First, some terminology: “Multiplex” refers to the concept of firing more than one projectile per shot in general, while the terms “simplex”, “duplex”, “triplex”, quadruplex”, etc refer specifically to rounds firing one, two, three, or four projectiles at once, respectively. “Simplex” technically refers to most modern small arms ammunition, but it’s generally used only in the context of multiplex rounds to denote non-multiplex ammunition, or simplex loads for multiplex firing guns.
In the United States, the multiplex concept has been extensively investigated, and it potentially offers capabilities similar to hyperburst while still facilitating alternative full-power or intermediate-power loads with more range and energy than would be practical with a mechanical hyperburst mechanism. Multiplex ammunition can take the form of multiple high velocity flechettes, dart-firing “beehive” rounds for shotguns that increase their range, full-caliber stacked bore-riding projectiles, or stacked squeezebore projectiles that swage down to a smaller diameter (a concept that will be explored in the next installment). Multiplex rounds can also pack bullets with slightly different shapes, such as different ogives or canted bases, which give the weapon a randomized spread within one pull of the trigger.
Ultimately, multiplex ammunition is more expensive and usually heavier than corresponding ball ammunition of the same size. However, among the advanced concepts this series covers, multiplex rounds are uniquely within reach: The United States even successfully fielded a multiplex 7.62mm rifle round, designated M198, during Vietnam, which had the following characteristics:
Specification – MIL-C-60131 (cancelled in 1980)

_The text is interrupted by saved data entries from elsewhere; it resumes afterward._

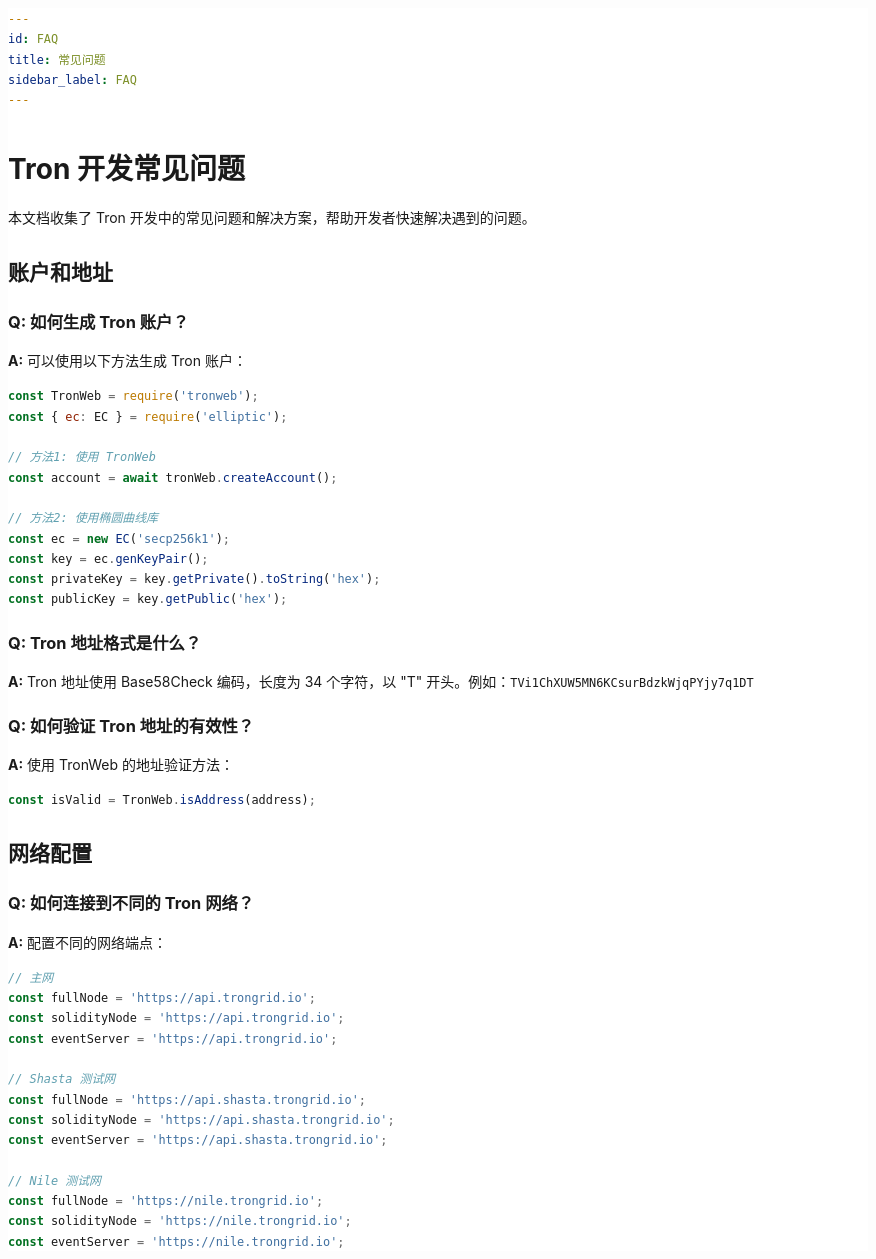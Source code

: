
```yaml
---
id: FAQ
title: 常见问题
sidebar_label: FAQ
---
```


# Tron 开发常见问题

本文档收集了 Tron 开发中的常见问题和解决方案，帮助开发者快速解决遇到的问题。

## 账户和地址

### Q: 如何生成 Tron 账户？
**A:** 可以使用以下方法生成 Tron 账户：

```javascript
const TronWeb = require('tronweb');
const { ec: EC } = require('elliptic');

// 方法1: 使用 TronWeb
const account = await tronWeb.createAccount();

// 方法2: 使用椭圆曲线库
const ec = new EC('secp256k1');
const key = ec.genKeyPair();
const privateKey = key.getPrivate().toString('hex');
const publicKey = key.getPublic('hex');
```

### Q: Tron 地址格式是什么？
**A:** Tron 地址使用 Base58Check 编码，长度为 34 个字符，以 "T" 开头。例如：`TVi1ChXUW5MN6KCsurBdzkWjqPYjy7q1DT`

### Q: 如何验证 Tron 地址的有效性？
**A:** 使用 TronWeb 的地址验证方法：

```javascript
const isValid = TronWeb.isAddress(address);
```

## 网络配置

### Q: 如何连接到不同的 Tron 网络？
**A:** 配置不同的网络端点：

```javascript
// 主网
const fullNode = 'https://api.trongrid.io';
const solidityNode = 'https://api.trongrid.io';
const eventServer = 'https://api.trongrid.io';

// Shasta 测试网
const fullNode = 'https://api.shasta.trongrid.io';
const solidityNode = 'https://api.shasta.trongrid.io';
const eventServer = 'https://api.shasta.trongrid.io';

// Nile 测试网
const fullNode = 'https://nile.trongrid.io';
const solidityNode = 'https://nile.trongrid.io';
const eventServer = 'https://nile.trongrid.io';
```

Weapon – M14 Rifle and pending for the M60 Machine Gun as of July 1967
Bullets – a) Front bullet weighed 80 to 84 grains, made of B1112 free cutting steel with an electro deposited copper jacket b) Rear bullet weighed 81 to 85 grains, made of B1112 free cutting steel with an electo deposited copper jacket
Velocity – a) Front bullet velocity was 2750 fps + or – 30 fps as measured 78 feet from the muzzle b) Rear bullet velocity was 2200 fps as measured 78 feet from the muzzle.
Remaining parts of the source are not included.